▶ Your assignment: List all the lines in these records that hold "achieved".

━━ Input data

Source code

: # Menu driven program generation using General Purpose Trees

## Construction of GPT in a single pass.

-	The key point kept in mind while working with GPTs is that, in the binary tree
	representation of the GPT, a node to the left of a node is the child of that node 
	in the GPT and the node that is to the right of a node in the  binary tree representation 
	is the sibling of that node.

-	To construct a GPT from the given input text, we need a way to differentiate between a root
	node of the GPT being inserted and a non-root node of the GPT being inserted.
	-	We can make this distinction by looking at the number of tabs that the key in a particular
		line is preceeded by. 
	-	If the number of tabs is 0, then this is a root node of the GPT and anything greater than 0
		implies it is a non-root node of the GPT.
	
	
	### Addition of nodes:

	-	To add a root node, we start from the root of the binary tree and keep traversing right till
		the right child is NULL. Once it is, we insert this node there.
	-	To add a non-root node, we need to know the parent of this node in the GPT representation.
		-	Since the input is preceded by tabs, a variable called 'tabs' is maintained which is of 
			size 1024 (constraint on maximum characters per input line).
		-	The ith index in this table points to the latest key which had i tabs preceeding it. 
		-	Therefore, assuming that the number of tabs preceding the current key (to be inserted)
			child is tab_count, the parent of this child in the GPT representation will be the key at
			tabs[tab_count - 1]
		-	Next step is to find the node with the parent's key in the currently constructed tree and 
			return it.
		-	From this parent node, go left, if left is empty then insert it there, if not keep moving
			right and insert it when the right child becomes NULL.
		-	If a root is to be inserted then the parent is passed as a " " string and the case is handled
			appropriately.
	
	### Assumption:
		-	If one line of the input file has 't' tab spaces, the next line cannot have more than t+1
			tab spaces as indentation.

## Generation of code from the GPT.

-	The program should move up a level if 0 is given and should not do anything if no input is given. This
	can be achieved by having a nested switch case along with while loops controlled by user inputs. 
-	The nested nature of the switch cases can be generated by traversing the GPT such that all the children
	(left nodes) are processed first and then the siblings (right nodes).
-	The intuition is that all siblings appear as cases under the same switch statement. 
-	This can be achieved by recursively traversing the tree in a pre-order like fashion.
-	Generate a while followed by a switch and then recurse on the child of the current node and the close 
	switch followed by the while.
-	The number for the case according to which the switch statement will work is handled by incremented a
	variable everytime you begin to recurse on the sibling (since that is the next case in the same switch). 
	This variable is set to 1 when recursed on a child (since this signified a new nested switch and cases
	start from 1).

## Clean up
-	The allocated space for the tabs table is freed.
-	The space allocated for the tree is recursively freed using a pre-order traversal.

━━━━

▶ Response to the exercise:
	can be achieved by having a nested switch case along with while loops controlled by user inputs. 
-	This can be achieved by recursively traversing the tree in a pre-order like fashion.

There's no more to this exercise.